DATA IN THIS EXERCISE
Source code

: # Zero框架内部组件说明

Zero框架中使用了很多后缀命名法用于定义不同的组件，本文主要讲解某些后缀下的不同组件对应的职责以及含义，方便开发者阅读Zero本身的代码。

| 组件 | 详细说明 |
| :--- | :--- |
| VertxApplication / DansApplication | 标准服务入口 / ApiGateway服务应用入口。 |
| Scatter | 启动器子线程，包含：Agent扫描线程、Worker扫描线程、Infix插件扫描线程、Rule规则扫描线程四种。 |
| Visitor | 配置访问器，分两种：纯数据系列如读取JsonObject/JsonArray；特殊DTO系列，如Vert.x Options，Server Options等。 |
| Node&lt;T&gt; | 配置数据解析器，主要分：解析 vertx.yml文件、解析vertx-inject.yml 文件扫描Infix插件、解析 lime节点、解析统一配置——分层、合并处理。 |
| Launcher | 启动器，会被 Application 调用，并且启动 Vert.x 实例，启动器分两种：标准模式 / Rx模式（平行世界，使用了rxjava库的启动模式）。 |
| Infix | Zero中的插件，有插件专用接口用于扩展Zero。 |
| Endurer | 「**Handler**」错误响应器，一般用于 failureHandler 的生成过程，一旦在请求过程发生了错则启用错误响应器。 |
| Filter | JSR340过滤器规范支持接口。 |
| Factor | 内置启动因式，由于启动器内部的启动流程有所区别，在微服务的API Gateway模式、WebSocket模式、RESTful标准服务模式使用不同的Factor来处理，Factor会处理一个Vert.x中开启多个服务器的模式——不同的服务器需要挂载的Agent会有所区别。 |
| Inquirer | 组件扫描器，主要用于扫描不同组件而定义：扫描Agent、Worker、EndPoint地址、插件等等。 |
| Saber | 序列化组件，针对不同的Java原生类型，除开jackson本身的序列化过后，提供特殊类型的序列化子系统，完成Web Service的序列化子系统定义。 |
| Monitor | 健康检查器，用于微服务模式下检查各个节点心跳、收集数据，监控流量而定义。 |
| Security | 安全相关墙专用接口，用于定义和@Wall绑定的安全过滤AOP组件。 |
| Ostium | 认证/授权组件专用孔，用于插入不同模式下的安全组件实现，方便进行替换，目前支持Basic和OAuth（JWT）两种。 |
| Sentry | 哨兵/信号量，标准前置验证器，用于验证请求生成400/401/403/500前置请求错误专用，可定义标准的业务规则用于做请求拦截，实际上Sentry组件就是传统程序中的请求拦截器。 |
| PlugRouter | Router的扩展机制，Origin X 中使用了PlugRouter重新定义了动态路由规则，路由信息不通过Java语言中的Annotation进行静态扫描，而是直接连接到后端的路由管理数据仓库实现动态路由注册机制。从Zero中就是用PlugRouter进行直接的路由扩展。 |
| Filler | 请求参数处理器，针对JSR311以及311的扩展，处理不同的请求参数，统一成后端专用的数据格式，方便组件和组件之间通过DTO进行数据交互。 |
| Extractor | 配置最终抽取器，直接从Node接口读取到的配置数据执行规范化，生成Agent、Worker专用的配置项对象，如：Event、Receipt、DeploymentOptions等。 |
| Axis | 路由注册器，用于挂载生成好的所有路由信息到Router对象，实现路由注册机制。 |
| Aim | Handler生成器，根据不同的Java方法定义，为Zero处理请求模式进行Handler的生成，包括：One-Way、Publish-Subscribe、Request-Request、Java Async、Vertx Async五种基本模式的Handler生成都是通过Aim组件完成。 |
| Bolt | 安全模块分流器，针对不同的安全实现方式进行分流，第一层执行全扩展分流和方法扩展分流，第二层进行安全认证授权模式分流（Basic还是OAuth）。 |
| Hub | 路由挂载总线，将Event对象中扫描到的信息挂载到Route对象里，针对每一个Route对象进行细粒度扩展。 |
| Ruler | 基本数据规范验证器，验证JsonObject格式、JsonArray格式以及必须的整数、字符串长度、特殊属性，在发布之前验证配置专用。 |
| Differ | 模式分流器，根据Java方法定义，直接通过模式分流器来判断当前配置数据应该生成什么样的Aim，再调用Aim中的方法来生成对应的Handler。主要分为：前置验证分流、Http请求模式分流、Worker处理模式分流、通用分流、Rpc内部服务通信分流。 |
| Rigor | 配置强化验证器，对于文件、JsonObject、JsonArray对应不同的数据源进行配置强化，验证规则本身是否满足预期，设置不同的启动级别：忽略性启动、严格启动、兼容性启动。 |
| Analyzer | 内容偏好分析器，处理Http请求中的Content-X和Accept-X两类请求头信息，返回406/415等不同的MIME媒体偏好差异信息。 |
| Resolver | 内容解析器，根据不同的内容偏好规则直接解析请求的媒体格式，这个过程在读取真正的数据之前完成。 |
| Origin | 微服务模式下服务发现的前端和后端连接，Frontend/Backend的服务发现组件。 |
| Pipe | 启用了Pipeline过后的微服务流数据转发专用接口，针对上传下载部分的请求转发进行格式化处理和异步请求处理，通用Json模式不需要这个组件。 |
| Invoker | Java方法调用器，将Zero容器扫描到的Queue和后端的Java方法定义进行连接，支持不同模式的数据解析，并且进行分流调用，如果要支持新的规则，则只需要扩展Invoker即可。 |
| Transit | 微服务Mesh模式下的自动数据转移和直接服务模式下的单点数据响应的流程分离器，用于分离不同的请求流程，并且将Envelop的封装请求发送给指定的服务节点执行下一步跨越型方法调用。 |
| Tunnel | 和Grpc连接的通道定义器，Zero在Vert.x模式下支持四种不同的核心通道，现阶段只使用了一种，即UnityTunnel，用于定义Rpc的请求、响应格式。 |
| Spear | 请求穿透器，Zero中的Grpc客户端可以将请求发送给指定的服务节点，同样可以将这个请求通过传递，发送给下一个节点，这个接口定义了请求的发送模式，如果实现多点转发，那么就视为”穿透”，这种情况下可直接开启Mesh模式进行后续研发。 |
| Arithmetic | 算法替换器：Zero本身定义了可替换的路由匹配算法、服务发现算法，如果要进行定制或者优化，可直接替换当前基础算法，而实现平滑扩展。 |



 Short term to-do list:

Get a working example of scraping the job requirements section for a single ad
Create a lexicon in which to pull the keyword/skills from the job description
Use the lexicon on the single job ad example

TASK DESCRIPTION
Report how many lines in the records hold the word "Origin", giving the number and nothing else.

WRITTEN ANSWER
2